Your goal: Every record below, from the first line to the last, is to be set down again exactly.

Materials provided:

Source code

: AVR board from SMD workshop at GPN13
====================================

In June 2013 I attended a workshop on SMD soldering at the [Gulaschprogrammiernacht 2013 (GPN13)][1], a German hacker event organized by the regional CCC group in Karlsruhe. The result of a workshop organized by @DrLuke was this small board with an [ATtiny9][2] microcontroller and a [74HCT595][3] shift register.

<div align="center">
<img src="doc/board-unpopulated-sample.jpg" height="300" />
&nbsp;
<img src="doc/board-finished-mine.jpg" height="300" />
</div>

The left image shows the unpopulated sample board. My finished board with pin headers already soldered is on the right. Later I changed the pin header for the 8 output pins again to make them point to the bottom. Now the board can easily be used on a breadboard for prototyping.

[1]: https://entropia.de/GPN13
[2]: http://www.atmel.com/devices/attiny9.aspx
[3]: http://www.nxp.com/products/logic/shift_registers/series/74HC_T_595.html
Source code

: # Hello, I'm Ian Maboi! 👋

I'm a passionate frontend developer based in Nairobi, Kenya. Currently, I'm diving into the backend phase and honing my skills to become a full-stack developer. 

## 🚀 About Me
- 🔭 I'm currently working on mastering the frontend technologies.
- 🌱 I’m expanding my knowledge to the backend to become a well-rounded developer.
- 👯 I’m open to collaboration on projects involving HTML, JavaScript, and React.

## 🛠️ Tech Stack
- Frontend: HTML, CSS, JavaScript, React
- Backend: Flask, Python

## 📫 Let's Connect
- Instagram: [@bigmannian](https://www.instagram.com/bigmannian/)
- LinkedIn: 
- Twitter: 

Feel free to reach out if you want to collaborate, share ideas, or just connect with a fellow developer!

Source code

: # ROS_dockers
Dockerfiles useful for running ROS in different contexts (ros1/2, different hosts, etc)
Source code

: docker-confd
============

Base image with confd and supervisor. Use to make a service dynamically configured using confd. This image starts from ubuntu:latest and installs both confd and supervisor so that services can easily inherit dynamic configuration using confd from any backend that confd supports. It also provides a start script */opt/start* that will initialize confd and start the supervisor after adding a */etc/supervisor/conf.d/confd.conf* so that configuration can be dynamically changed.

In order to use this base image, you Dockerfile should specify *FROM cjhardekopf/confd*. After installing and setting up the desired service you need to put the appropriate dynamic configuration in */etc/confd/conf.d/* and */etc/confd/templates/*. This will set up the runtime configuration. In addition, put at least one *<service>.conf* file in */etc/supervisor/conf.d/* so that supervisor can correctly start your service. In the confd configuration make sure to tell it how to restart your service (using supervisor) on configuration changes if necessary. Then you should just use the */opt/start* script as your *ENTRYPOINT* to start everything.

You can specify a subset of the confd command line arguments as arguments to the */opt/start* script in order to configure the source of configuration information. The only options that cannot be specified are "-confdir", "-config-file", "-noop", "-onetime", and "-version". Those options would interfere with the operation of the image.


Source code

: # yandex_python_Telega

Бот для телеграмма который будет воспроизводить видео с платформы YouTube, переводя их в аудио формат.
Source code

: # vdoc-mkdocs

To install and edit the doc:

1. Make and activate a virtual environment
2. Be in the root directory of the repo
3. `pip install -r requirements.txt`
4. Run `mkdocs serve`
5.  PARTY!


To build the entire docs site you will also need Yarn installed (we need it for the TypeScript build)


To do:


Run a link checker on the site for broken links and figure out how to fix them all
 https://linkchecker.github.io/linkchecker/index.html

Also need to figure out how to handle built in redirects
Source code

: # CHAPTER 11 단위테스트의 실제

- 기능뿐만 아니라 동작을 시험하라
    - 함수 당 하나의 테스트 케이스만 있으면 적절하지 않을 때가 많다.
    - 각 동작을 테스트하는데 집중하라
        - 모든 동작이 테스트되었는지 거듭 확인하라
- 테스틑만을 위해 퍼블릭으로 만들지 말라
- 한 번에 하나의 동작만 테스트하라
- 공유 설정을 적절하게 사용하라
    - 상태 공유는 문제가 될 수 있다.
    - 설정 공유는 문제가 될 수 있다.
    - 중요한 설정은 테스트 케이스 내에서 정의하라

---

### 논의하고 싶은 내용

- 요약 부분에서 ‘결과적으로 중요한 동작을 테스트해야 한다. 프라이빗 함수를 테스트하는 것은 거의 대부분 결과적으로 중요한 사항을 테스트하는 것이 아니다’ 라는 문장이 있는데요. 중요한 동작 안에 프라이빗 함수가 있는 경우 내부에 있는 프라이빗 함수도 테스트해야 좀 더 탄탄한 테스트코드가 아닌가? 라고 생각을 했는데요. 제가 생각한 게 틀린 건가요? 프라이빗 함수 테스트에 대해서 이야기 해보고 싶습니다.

Result below:
Source code

: AVR board from SMD workshop at GPN13
====================================

In June 2013 I attended a workshop on SMD soldering at the [Gulaschprogrammiernacht 2013 (GPN13)][1], a German hacker event organized by the regional CCC group in Karlsruhe. The result of a workshop organized by @DrLuke was this small board with an [ATtiny9][2] microcontroller and a [74HCT595][3] shift register.

<div align="center">
<img src="doc/board-unpopulated-sample.jpg" height="300" />
&nbsp;
<img src="doc/board-finished-mine.jpg" height="300" />
</div>

The left image shows the unpopulated sample board. My finished board with pin headers already soldered is on the right. Later I changed the pin header for the 8 output pins again to make them point to the bottom. Now the board can easily be used on a breadboard for prototyping.

[1]: https://entropia.de/GPN13
[2]: http://www.atmel.com/devices/attiny9.aspx
[3]: http://www.nxp.com/products/logic/shift_registers/series/74HC_T_595.html
Source code

: # Hello, I'm Ian Maboi! 👋

I'm a passionate frontend developer based in Nairobi, Kenya. Currently, I'm diving into the backend phase and honing my skills to become a full-stack developer. 

## 🚀 About Me
- 🔭 I'm currently working on mastering the frontend technologies.
- 🌱 I’m expanding my knowledge to the backend to become a well-rounded developer.
- 👯 I’m open to collaboration on projects involving HTML, JavaScript, and React.

## 🛠️ Tech Stack
- Frontend: HTML, CSS, JavaScript, React
- Backend: Flask, Python

## 📫 Let's Connect
- Instagram: [@bigmannian](https://www.instagram.com/bigmannian/)
- LinkedIn: 
- Twitter: 

Feel free to reach out if you want to collaborate, share ideas, or just connect with a fellow developer!

Source code

: # ROS_dockers
Dockerfiles useful for running ROS in different contexts (ros1/2, different hosts, etc)
Source code

: docker-confd
============

Base image with confd and supervisor. Use to make a service dynamically configured using confd. This image starts from ubuntu:latest and installs both confd and supervisor so that services can easily inherit dynamic configuration using confd from any backend that confd supports. It also provides a start script */opt/start* that will initialize confd and start the supervisor after adding a */etc/supervisor/conf.d/confd.conf* so that configuration can be dynamically changed.

In order to use this base image, you Dockerfile should specify *FROM cjhardekopf/confd*. After installing and setting up the desired service you need to put the appropriate dynamic configuration in */etc/confd/conf.d/* and */etc/confd/templates/*. This will set up the runtime configuration. In addition, put at least one *<service>.conf* file in */etc/supervisor/conf.d/* so that supervisor can correctly start your service. In the confd configuration make sure to tell it how to restart your service (using supervisor) on configuration changes if necessary. Then you should just use the */opt/start* script as your *ENTRYPOINT* to start everything.

You can specify a subset of the confd command line arguments as arguments to the */opt/start* script in order to configure the source of configuration information. The only options that cannot be specified are "-confdir", "-config-file", "-noop", "-onetime", and "-version". Those options would interfere with the operation of the image.


Source code

: # yandex_python_Telega

Бот для телеграмма который будет воспроизводить видео с платформы YouTube, переводя их в аудио формат.
Source code

: # vdoc-mkdocs

To install and edit the doc:

1. Make and activate a virtual environment
2. Be in the root directory of the repo
3. `pip install -r requirements.txt`
4. Run `mkdocs serve`
5.  PARTY!


To build the entire docs site you will also need Yarn installed (we need it for the TypeScript build)


To do:


Run a link checker on the site for broken links and figure out how to fix them all
 https://linkchecker.github.io/linkchecker/index.html

Also need to figure out how to handle built in redirects
Source code

: # CHAPTER 11 단위테스트의 실제

- 기능뿐만 아니라 동작을 시험하라
    - 함수 당 하나의 테스트 케이스만 있으면 적절하지 않을 때가 많다.
    - 각 동작을 테스트하는데 집중하라
        - 모든 동작이 테스트되었는지 거듭 확인하라
- 테스틑만을 위해 퍼블릭으로 만들지 말라
- 한 번에 하나의 동작만 테스트하라
- 공유 설정을 적절하게 사용하라
    - 상태 공유는 문제가 될 수 있다.
    - 설정 공유는 문제가 될 수 있다.
    - 중요한 설정은 테스트 케이스 내에서 정의하라

---

### 논의하고 싶은 내용

- 요약 부분에서 ‘결과적으로 중요한 동작을 테스트해야 한다. 프라이빗 함수를 테스트하는 것은 거의 대부분 결과적으로 중요한 사항을 테스트하는 것이 아니다’ 라는 문장이 있는데요. 중요한 동작 안에 프라이빗 함수가 있는 경우 내부에 있는 프라이빗 함수도 테스트해야 좀 더 탄탄한 테스트코드가 아닌가? 라고 생각을 했는데요. 제가 생각한 게 틀린 건가요? 프라이빗 함수 테스트에 대해서 이야기 해보고 싶습니다.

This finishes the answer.